**** Source data ****

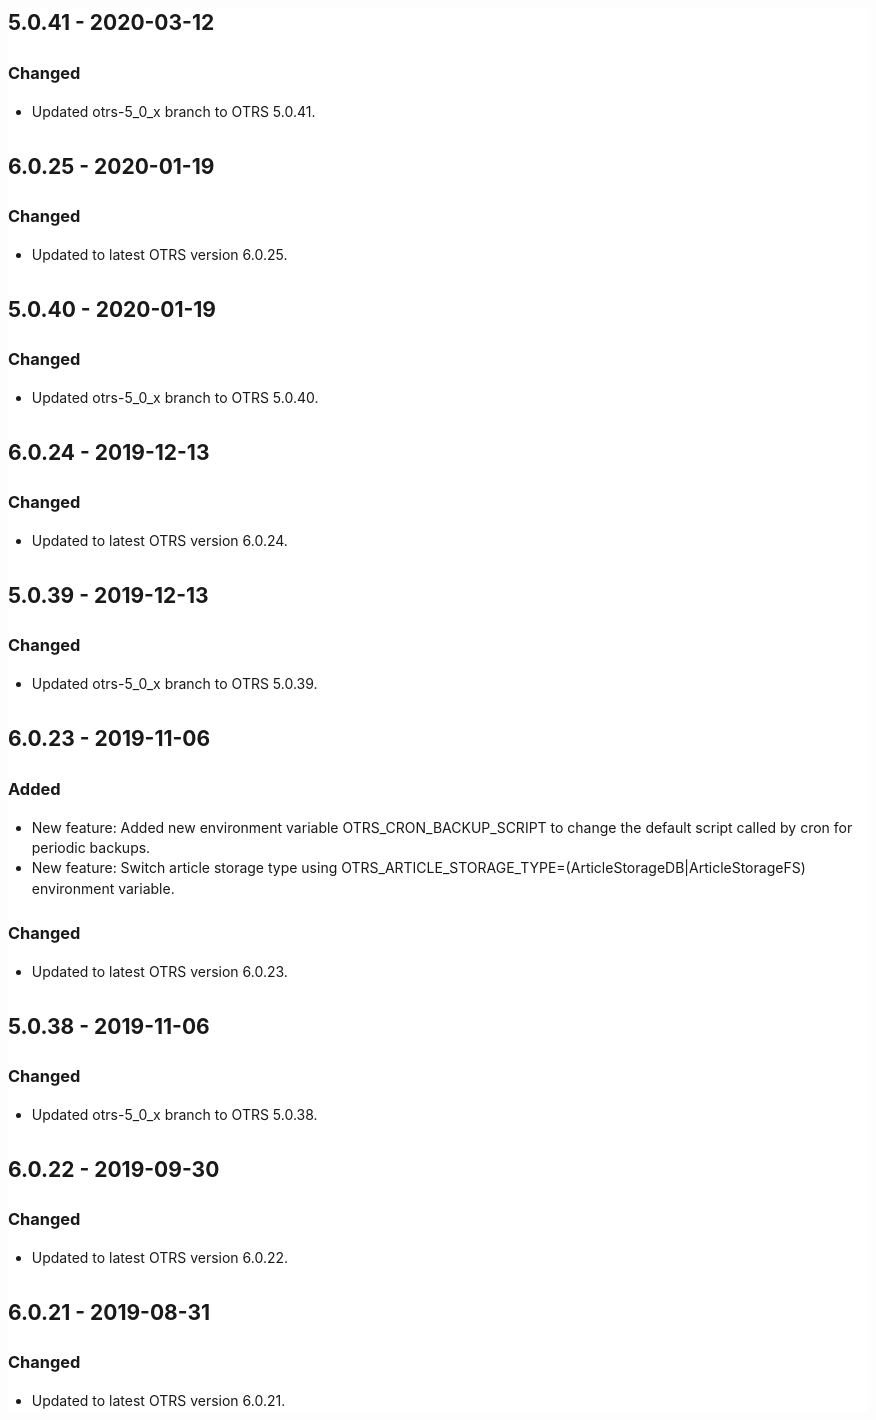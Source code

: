 ## 5.0.41 - 2020-03-12
### Changed
- Updated otrs-5_0_x branch to OTRS 5.0.41.


## 6.0.25 - 2020-01-19
### Changed
- Updated to latest OTRS version 6.0.25.

## 5.0.40 - 2020-01-19
### Changed
- Updated otrs-5_0_x branch to OTRS 5.0.40.


## 6.0.24 - 2019-12-13
### Changed
- Updated to latest OTRS version 6.0.24.

## 5.0.39 - 2019-12-13
### Changed
- Updated otrs-5_0_x branch to OTRS 5.0.39.

## 6.0.23 - 2019-11-06
### Added
- New feature: Added new environment variable OTRS_CRON_BACKUP_SCRIPT to change the default script called by cron for periodic backups.
- New feature: Switch article storage type using OTRS_ARTICLE_STORAGE_TYPE=(ArticleStorageDB|ArticleStorageFS) environment variable.
### Changed
- Updated to latest OTRS version 6.0.23.

## 5.0.38 - 2019-11-06
### Changed
- Updated otrs-5_0_x branch to OTRS 5.0.38.

## 6.0.22 - 2019-09-30
### Changed
- Updated to latest OTRS version 6.0.22.

## 6.0.21 - 2019-08-31
### Changed
- Updated to latest OTRS version 6.0.21.
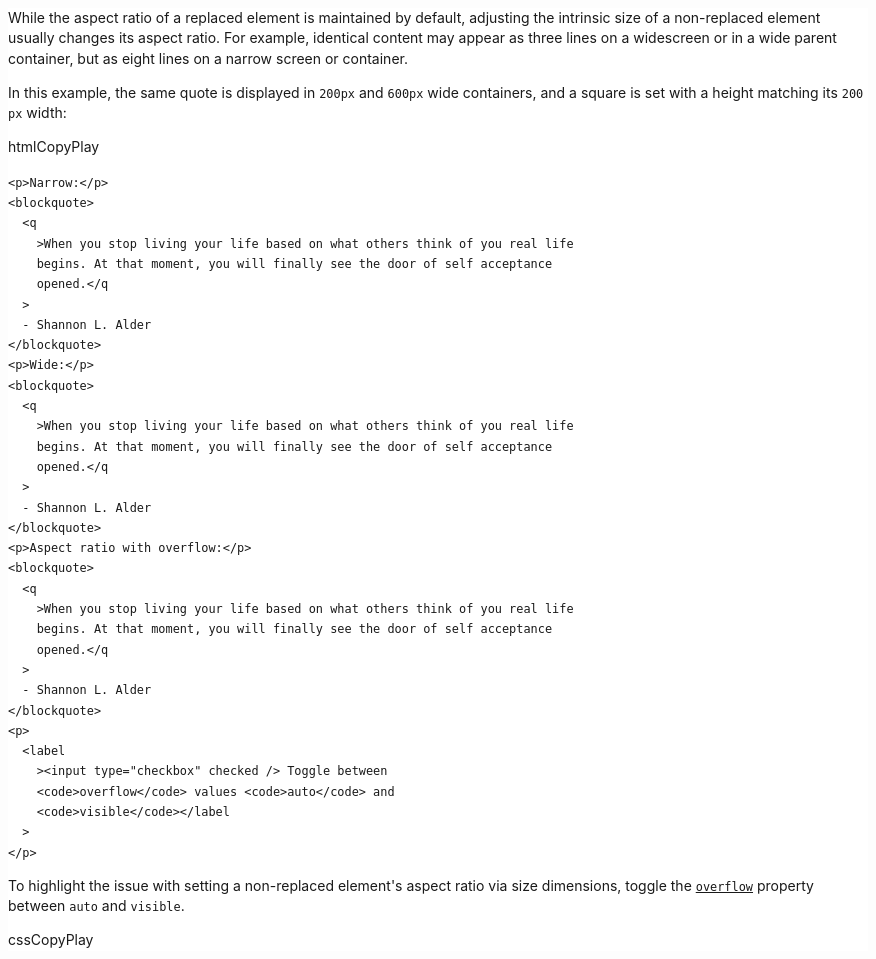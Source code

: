 While the aspect ratio of a replaced element is maintained by default, adjusting the intrinsic size of a non-replaced element usually changes its aspect ratio. For example, identical content may appear as three lines on a widescreen or in a wide parent container, but as eight lines on a narrow screen or container.

In this example, the same quote is displayed in `200px` and `600px` wide containers, and a square is set with a height matching its `200px` width:

htmlCopyPlay

```
<p>Narrow:</p>
<blockquote>
  <q
    >When you stop living your life based on what others think of you real life
    begins. At that moment, you will finally see the door of self acceptance
    opened.</q
  >
  - Shannon L. Alder
</blockquote>
<p>Wide:</p>
<blockquote>
  <q
    >When you stop living your life based on what others think of you real life
    begins. At that moment, you will finally see the door of self acceptance
    opened.</q
  >
  - Shannon L. Alder
</blockquote>
<p>Aspect ratio with overflow:</p>
<blockquote>
  <q
    >When you stop living your life based on what others think of you real life
    begins. At that moment, you will finally see the door of self acceptance
    opened.</q
  >
  - Shannon L. Alder
</blockquote>
<p>
  <label
    ><input type="checkbox" checked /> Toggle between
    <code>overflow</code> values <code>auto</code> and
    <code>visible</code></label
  >
</p>

```

To highlight the issue with setting a non-replaced element's aspect ratio via size dimensions, toggle the [`overflow`](https://developer.mozilla.org/en-US/docs/Web/CSS/overflow) property between `auto` and `visible`.

cssCopyPlay
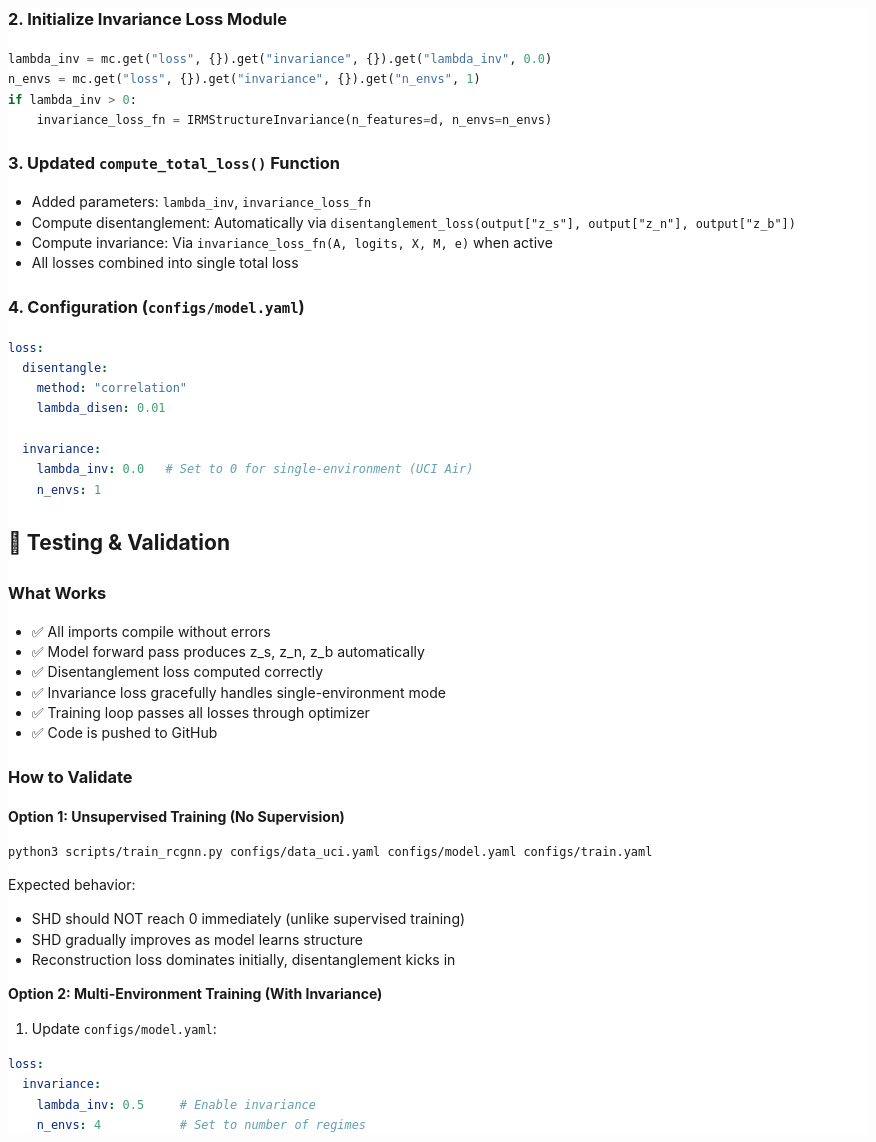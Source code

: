 ### 2. Initialize Invariance Loss Module
```python
lambda_inv = mc.get("loss", {}).get("invariance", {}).get("lambda_inv", 0.0)
n_envs = mc.get("loss", {}).get("invariance", {}).get("n_envs", 1)
if lambda_inv > 0:
    invariance_loss_fn = IRMStructureInvariance(n_features=d, n_envs=n_envs)
```

### 3. Updated `compute_total_loss()` Function
- Added parameters: `lambda_inv`, `invariance_loss_fn`
- Compute disentanglement: Automatically via `disentanglement_loss(output["z_s"], output["z_n"], output["z_b"])`
- Compute invariance: Via `invariance_loss_fn(A, logits, X, M, e)` when active
- All losses combined into single total loss

### 4. Configuration (`configs/model.yaml`)
```yaml
loss:
  disentangle:
    method: "correlation"
    lambda_disen: 0.01
  
  invariance:
    lambda_inv: 0.0   # Set to 0 for single-environment (UCI Air)
    n_envs: 1
```

## 🧪 Testing & Validation

### What Works
- ✅ All imports compile without errors
- ✅ Model forward pass produces z_s, z_n, z_b automatically
- ✅ Disentanglement loss computed correctly
- ✅ Invariance loss gracefully handles single-environment mode
- ✅ Training loop passes all losses through optimizer
- ✅ Code is pushed to GitHub

### How to Validate

**Option 1: Unsupervised Training (No Supervision)**
```bash
python3 scripts/train_rcgnn.py configs/data_uci.yaml configs/model.yaml configs/train.yaml
```
Expected behavior:
- SHD should NOT reach 0 immediately (unlike supervised training)
- SHD gradually improves as model learns structure
- Reconstruction loss dominates initially, disentanglement kicks in

**Option 2: Multi-Environment Training (With Invariance)**
1. Update `configs/model.yaml`:
```yaml
loss:
  invariance:
    lambda_inv: 0.5     # Enable invariance
    n_envs: 4           # Set to number of regimes
```
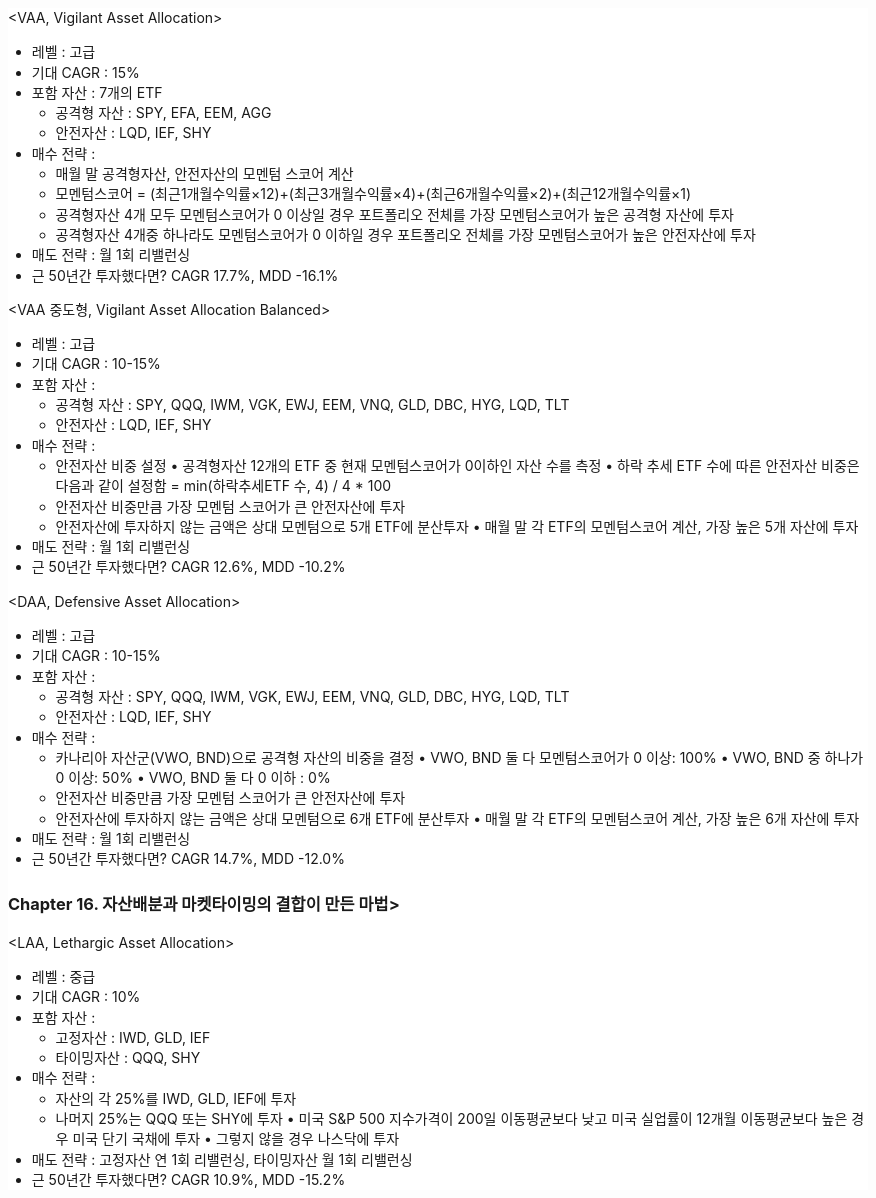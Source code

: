 <VAA, Vigilant Asset Allocation>
- 레벨 : 고급
- 기대 CAGR : 15%
- 포함 자산 : 7개의 ETF
  - 공격형 자산 : SPY, EFA, EEM, AGG
  - 안전자산 : LQD, IEF, SHY
- 매수 전략 : 
  - 매월 말 공격형자산, 안전자산의 모멘텀 스코어 계산
  - 모멘텀스코어 = (최근1개월수익률×12)+(최근3개월수익률×4)+(최근6개월수익률×2)+(최근12개월수익률×1)     
  - 공격형자산 4개 모두 모멘텀스코어가 0 이상일 경우 포트폴리오 전체를 가장 모멘텀스코어가 높은 공격형 자산에 투자
  - 공격형자산 4개중 하나라도 모멘텀스코어가 0 이하일 경우 포트폴리오 전체를 가장 모멘텀스코어가 높은 안전자산에 투자
- 매도 전략 : 월 1회 리밸런싱
- 근 50년간 투자했다면? CAGR 17.7%, MDD -16.1%


<VAA 중도형, Vigilant Asset Allocation Balanced>
- 레벨 : 고급
- 기대 CAGR : 10-15%
- 포함 자산 : 
  - 공격형 자산 : SPY, QQQ, IWM, VGK, EWJ, EEM, VNQ, GLD, DBC, HYG, LQD, TLT
  - 안전자산 : LQD, IEF, SHY
- 매수 전략 : 
  - 안전자산 비중 설정
    • 공격형자산 12개의 ETF 중 현재 모멘텀스코어가 0이하인 자산 수를 측정
    • 하락 추세 ETF 수에 따른 안전자산 비중은 다음과 같이 설정함
      = min(하락추세ETF 수, 4) / 4 * 100    
  - 안전자산 비중만큼 가장 모멘텀 스코어가 큰 안전자산에 투자
  - 안전자산에 투자하지 않는 금액은 상대 모멘텀으로 5개 ETF에 분산투자
    • 매월 말 각 ETF의 모멘텀스코어 계산, 가장 높은 5개 자산에 투자 
- 매도 전략 : 월 1회 리밸런싱
- 근 50년간 투자했다면? CAGR 12.6%, MDD -10.2%

<DAA, Defensive Asset Allocation>
- 레벨 : 고급
- 기대 CAGR : 10-15%
- 포함 자산 : 
  - 공격형 자산 : SPY, QQQ, IWM, VGK, EWJ, EEM, VNQ, GLD, DBC, HYG, LQD, TLT
  - 안전자산 : LQD, IEF, SHY
- 매수 전략 : 
  - 카나리아 자산군(VWO, BND)으로 공격형 자산의 비중을 결정
    • VWO, BND 둘 다 모멘텀스코어가 0 이상: 100%
    • VWO, BND 중 하나가 0 이상: 50%
    • VWO, BND 둘 다 0 이하 : 0%
  - 안전자산 비중만큼 가장 모멘텀 스코어가 큰 안전자산에 투자
  - 안전자산에 투자하지 않는 금액은 상대 모멘텀으로 6개 ETF에 분산투자
    • 매월 말 각 ETF의 모멘텀스코어 계산, 가장 높은 6개 자산에 투자 
- 매도 전략 : 월 1회 리밸런싱
- 근 50년간 투자했다면? CAGR 14.7%, MDD -12.0%

### Chapter 16. 자산배분과 마켓타이밍의 결합이 만든 마법>

<LAA, Lethargic Asset Allocation>
- 레벨 : 중급
- 기대 CAGR : 10%
- 포함 자산 : 
  - 고정자산 : IWD, GLD, IEF
  - 타이밍자산 : QQQ, SHY
- 매수 전략 : 
  - 자산의 각 25%를 IWD, GLD, IEF에 투자
  - 나머지 25%는 QQQ 또는 SHY에 투자
    • 미국 S&P 500 지수가격이 200일 이동평균보다 낮고 미국 실업률이 12개월 이동평균보다 높은 경우 미국 단기 국채에 투자
    • 그렇지 않을 경우 나스닥에 투자 
- 매도 전략 : 고정자산 연 1회 리밸런싱, 타이밍자산 월 1회 리밸런싱
- 근 50년간 투자했다면? CAGR 10.9%, MDD -15.2%
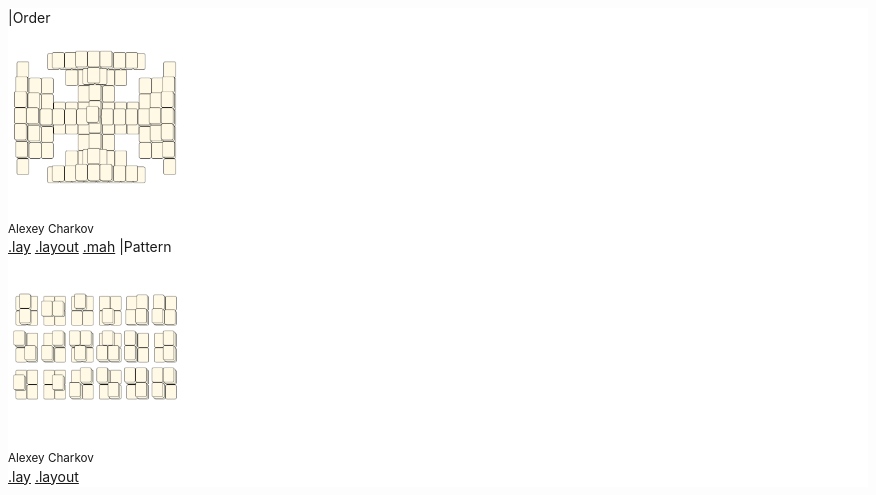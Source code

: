 |Order<br><img src="./kmahjongg/order.svg" height="180" width="175"><br> <sub>Alexey Charkov</sub> <br>[.lay](./kmahjongg/order.lay)  [.layout](./kmahjongg/order.layout)  [.mah](./kmahjongg/order.mah) |Pattern<br><img src="./kmahjongg/pattern.svg" height="180" width="175"><br> <sub>Alexey Charkov</sub> <br>[.lay](./kmahjongg/pattern.lay)  [.layout](./kmahjongg/pattern.layout)
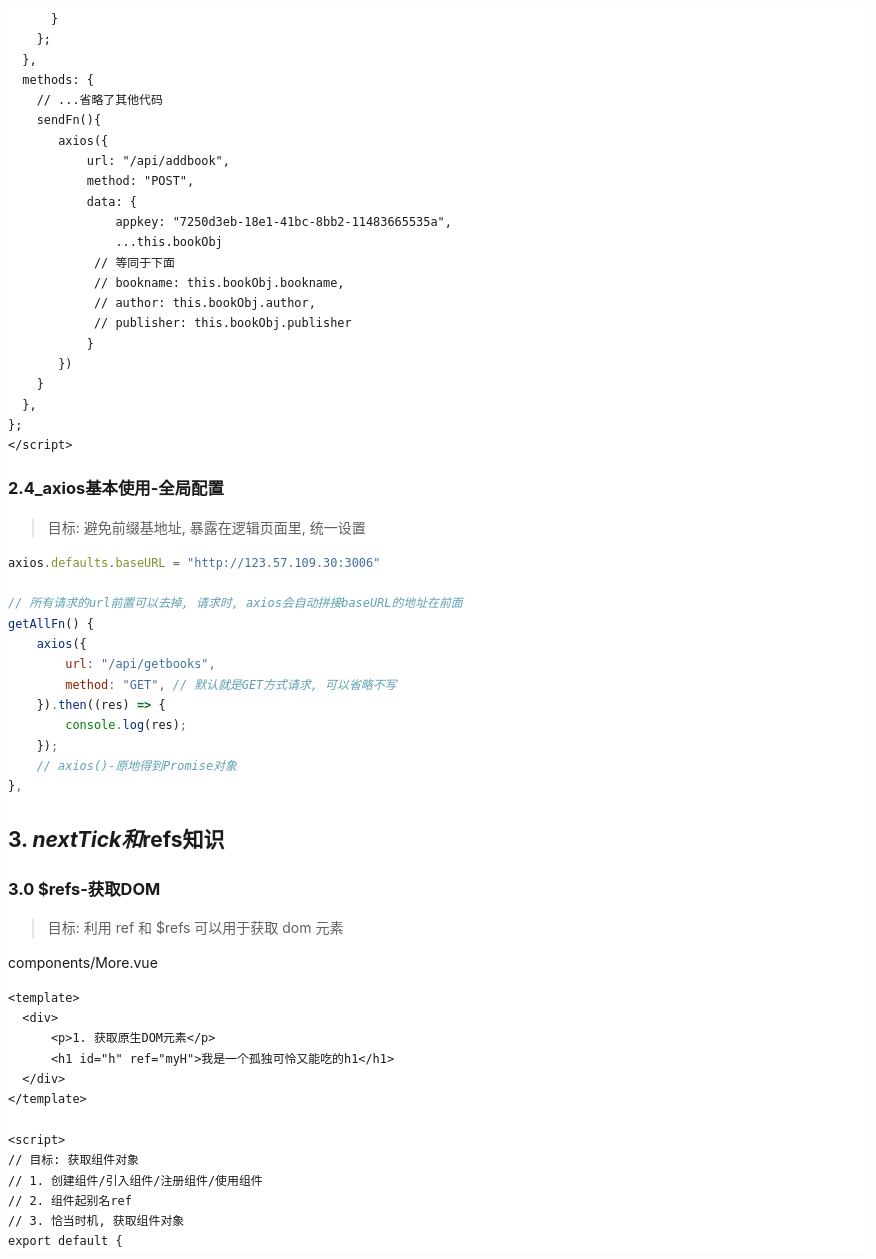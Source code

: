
```vue
      }
    };
  },
  methods: {
    // ...省略了其他代码
    sendFn(){
       axios({
           url: "/api/addbook",
           method: "POST",
           data: {
               appkey: "7250d3eb-18e1-41bc-8bb2-11483665535a",
               ...this.bookObj
            // 等同于下面
            // bookname: this.bookObj.bookname,
            // author: this.bookObj.author,
            // publisher: this.bookObj.publisher
           }
       }) 
    }
  },
};
</script>
```

### 2.4_axios基本使用-全局配置

> 目标: 避免前缀基地址, 暴露在逻辑页面里, 统一设置

```js
axios.defaults.baseURL = "http://123.57.109.30:3006"

// 所有请求的url前置可以去掉, 请求时, axios会自动拼接baseURL的地址在前面
getAllFn() {
    axios({
        url: "/api/getbooks",
        method: "GET", // 默认就是GET方式请求, 可以省略不写
    }).then((res) => {
        console.log(res);
    });
    // axios()-原地得到Promise对象
},
```

## 3. $nextTick和$refs知识

### 3.0 $refs-获取DOM

> 目标: 利用 ref 和 $refs 可以用于获取 dom 元素

components/More.vue

```vue
<template>
  <div>
      <p>1. 获取原生DOM元素</p>
      <h1 id="h" ref="myH">我是一个孤独可怜又能吃的h1</h1>
  </div>
</template>

<script>
// 目标: 获取组件对象
// 1. 创建组件/引入组件/注册组件/使用组件
// 2. 组件起别名ref
// 3. 恰当时机, 获取组件对象
export default {
```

****

# Try it
From the entries above, show each line that includes the string "overflow".

# Response to the exercise
<p>Aspect ratio with overflow:</p>
    <code>overflow</code> values <code>auto</code> and
To highlight the issue with setting a non-replaced element's aspect ratio via size dimensions, toggle the [`overflow`](https://developer.mozilla.org/en-US/docs/Web/CSS/overflow) property between `auto` and `visible`.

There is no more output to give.